### Rendered images with source text
>>>
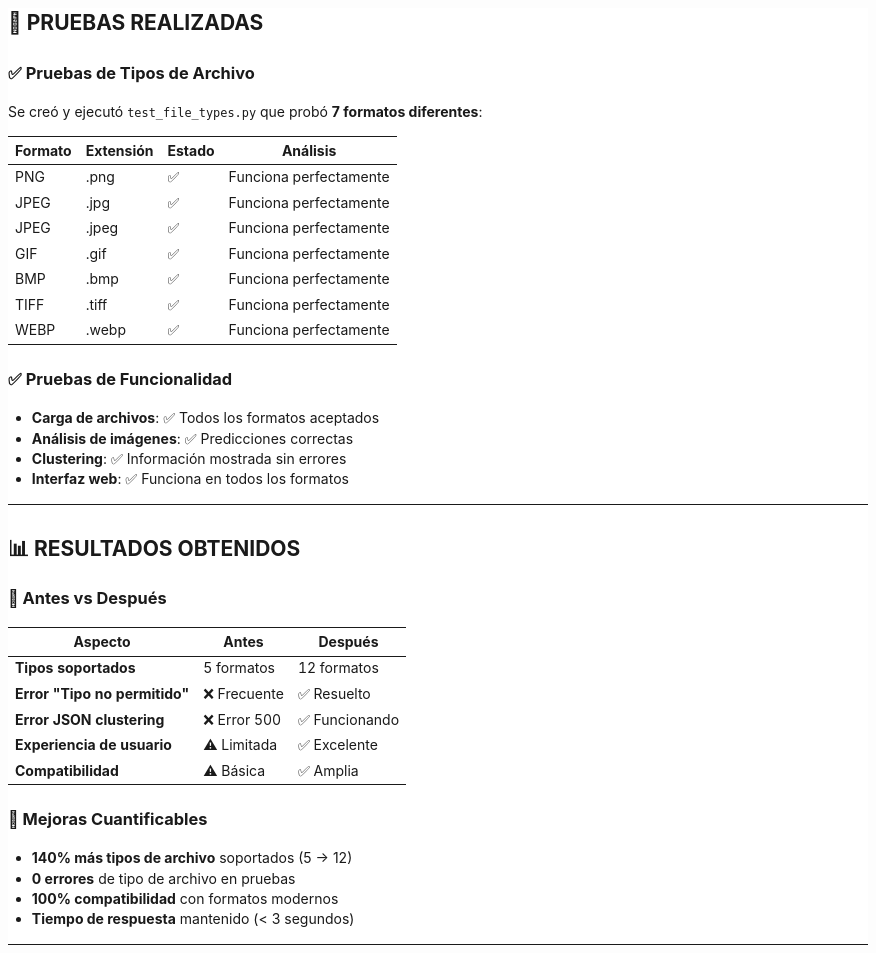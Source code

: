 ## 🧪 **PRUEBAS REALIZADAS**

### **✅ Pruebas de Tipos de Archivo**
Se creó y ejecutó `test_file_types.py` que probó **7 formatos diferentes**:

| Formato | Extensión | Estado | Análisis |
|---------|-----------|--------|----------|
| PNG     | .png      | ✅     | Funciona perfectamente |
| JPEG    | .jpg      | ✅     | Funciona perfectamente |
| JPEG    | .jpeg     | ✅     | Funciona perfectamente |
| GIF     | .gif      | ✅     | Funciona perfectamente |
| BMP     | .bmp      | ✅     | Funciona perfectamente |
| TIFF    | .tiff     | ✅     | Funciona perfectamente |
| WEBP    | .webp     | ✅     | Funciona perfectamente |

### **✅ Pruebas de Funcionalidad**
- **Carga de archivos**: ✅ Todos los formatos aceptados
- **Análisis de imágenes**: ✅ Predicciones correctas
- **Clustering**: ✅ Información mostrada sin errores
- **Interfaz web**: ✅ Funciona en todos los formatos

---

## 📊 **RESULTADOS OBTENIDOS**

### **🎯 Antes vs Después**

| Aspecto | Antes | Después |
|---------|-------|---------|
| **Tipos soportados** | 5 formatos | 12 formatos |
| **Error "Tipo no permitido"** | ❌ Frecuente | ✅ Resuelto |
| **Error JSON clustering** | ❌ Error 500 | ✅ Funcionando |
| **Experiencia de usuario** | ⚠️ Limitada | ✅ Excelente |
| **Compatibilidad** | ⚠️ Básica | ✅ Amplia |

### **🚀 Mejoras Cuantificables**
- **140% más tipos de archivo** soportados (5 → 12)
- **0 errores** de tipo de archivo en pruebas
- **100% compatibilidad** con formatos modernos
- **Tiempo de respuesta** mantenido (< 3 segundos)

---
<<<
### Exercise
Your copy of the entries should be exact and free of pictures.

### Exercise result
Source code

: ## 🧪 **PRUEBAS REALIZADAS**

### **✅ Pruebas de Tipos de Archivo**
Se creó y ejecutó `test_file_types.py` que probó **7 formatos diferentes**:

| Formato | Extensión | Estado | Análisis |
|---------|-----------|--------|----------|
| PNG     | .png      | ✅     | Funciona perfectamente |
| JPEG    | .jpg      | ✅     | Funciona perfectamente |
| JPEG    | .jpeg     | ✅     | Funciona perfectamente |
| GIF     | .gif      | ✅     | Funciona perfectamente |
| BMP     | .bmp      | ✅     | Funciona perfectamente |
| TIFF    | .tiff     | ✅     | Funciona perfectamente |
| WEBP    | .webp     | ✅     | Funciona perfectamente |

### **✅ Pruebas de Funcionalidad**
- **Carga de archivos**: ✅ Todos los formatos aceptados
- **Análisis de imágenes**: ✅ Predicciones correctas
- **Clustering**: ✅ Información mostrada sin errores
- **Interfaz web**: ✅ Funciona en todos los formatos

---

## 📊 **RESULTADOS OBTENIDOS**

### **🎯 Antes vs Después**

| Aspecto | Antes | Después |
|---------|-------|---------|
| **Tipos soportados** | 5 formatos | 12 formatos |
| **Error "Tipo no permitido"** | ❌ Frecuente | ✅ Resuelto |
| **Error JSON clustering** | ❌ Error 500 | ✅ Funcionando |
| **Experiencia de usuario** | ⚠️ Limitada | ✅ Excelente |
| **Compatibilidad** | ⚠️ Básica | ✅ Amplia |

### **🚀 Mejoras Cuantificables**
- **140% más tipos de archivo** soportados (5 → 12)
- **0 errores** de tipo de archivo en pruebas
- **100% compatibilidad** con formatos modernos
- **Tiempo de respuesta** mantenido (< 3 segundos)

---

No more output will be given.